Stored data
"""

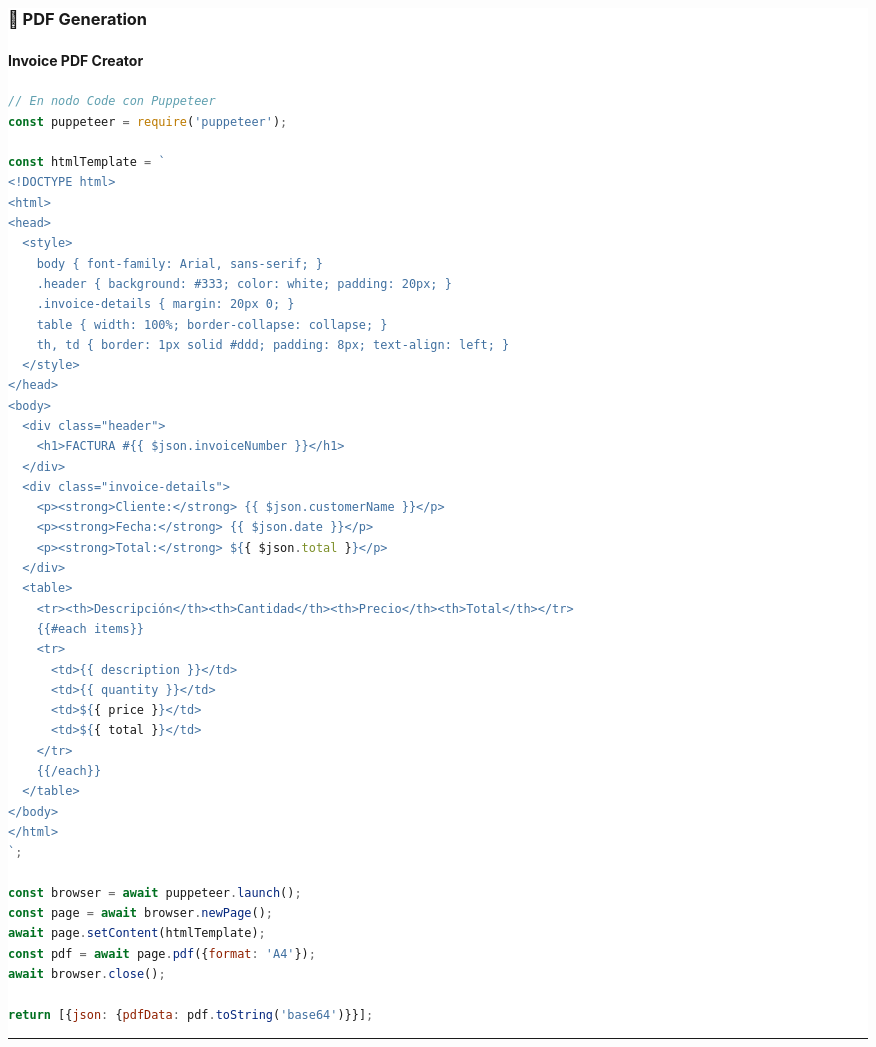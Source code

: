 ### **📄 PDF Generation**

#### **Invoice PDF Creator**

```javascript
// En nodo Code con Puppeteer
const puppeteer = require('puppeteer');

const htmlTemplate = `
<!DOCTYPE html>
<html>
<head>
  <style>
    body { font-family: Arial, sans-serif; }
    .header { background: #333; color: white; padding: 20px; }
    .invoice-details { margin: 20px 0; }
    table { width: 100%; border-collapse: collapse; }
    th, td { border: 1px solid #ddd; padding: 8px; text-align: left; }
  </style>
</head>
<body>
  <div class="header">
    <h1>FACTURA #{{ $json.invoiceNumber }}</h1>
  </div>
  <div class="invoice-details">
    <p><strong>Cliente:</strong> {{ $json.customerName }}</p>
    <p><strong>Fecha:</strong> {{ $json.date }}</p>
    <p><strong>Total:</strong> ${{ $json.total }}</p>
  </div>
  <table>
    <tr><th>Descripción</th><th>Cantidad</th><th>Precio</th><th>Total</th></tr>
    {{#each items}}
    <tr>
      <td>{{ description }}</td>
      <td>{{ quantity }}</td>
      <td>${{ price }}</td>
      <td>${{ total }}</td>
    </tr>
    {{/each}}
  </table>
</body>
</html>
`;

const browser = await puppeteer.launch();
const page = await browser.newPage();
await page.setContent(htmlTemplate);
const pdf = await page.pdf({format: 'A4'});
await browser.close();

return [{json: {pdfData: pdf.toString('base64')}}];
```

---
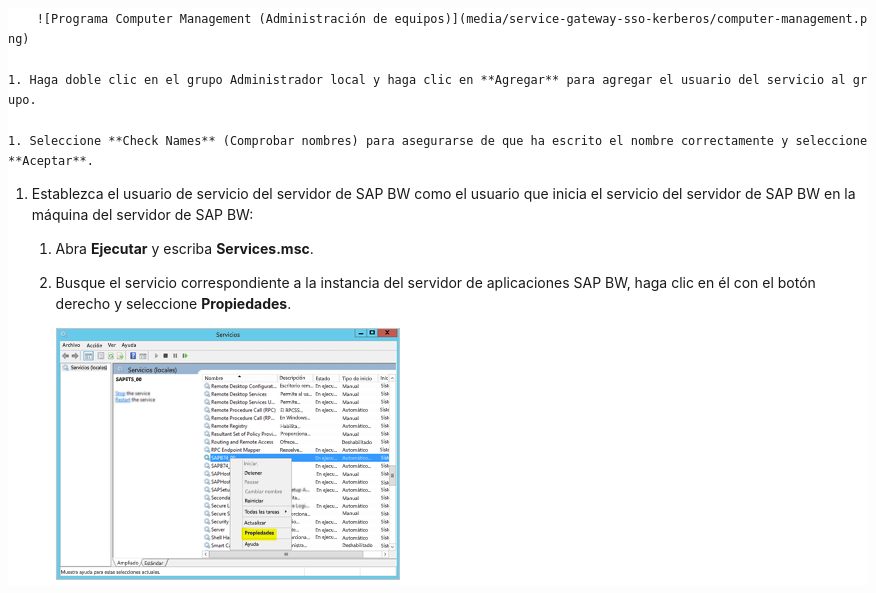         ![Programa Computer Management (Administración de equipos)](media/service-gateway-sso-kerberos/computer-management.png)

    1. Haga doble clic en el grupo Administrador local y haga clic en **Agregar** para agregar el usuario del servicio al grupo. 

    1. Seleccione **Check Names** (Comprobar nombres) para asegurarse de que ha escrito el nombre correctamente y seleccione **Aceptar**.

1. Establezca el usuario de servicio del servidor de SAP BW como el usuario que inicia el servicio del servidor de SAP BW en la máquina del servidor de SAP BW:

    1. Abra **Ejecutar** y escriba **Services.msc**. 

    1. Busque el servicio correspondiente a la instancia del servidor de aplicaciones SAP BW, haga clic en él con el botón derecho y seleccione **Propiedades**.

        ![Captura de pantalla de Servicios, con Propiedades resaltado](media/service-gateway-sso-kerberos/server-properties.png)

"""

Task requirements |
Find the line that contains "1. Abra **Ejecutar**". Repeat it and every line after it, exactly as written, up to and including the last line of the records above.

Expected answer |
    1. Abra **Ejecutar** y escriba **Services.msc**. 

    1. Busque el servicio correspondiente a la instancia del servidor de aplicaciones SAP BW, haga clic en él con el botón derecho y seleccione **Propiedades**.

        ![Captura de pantalla de Servicios, con Propiedades resaltado](media/service-gateway-sso-kerberos/server-properties.png)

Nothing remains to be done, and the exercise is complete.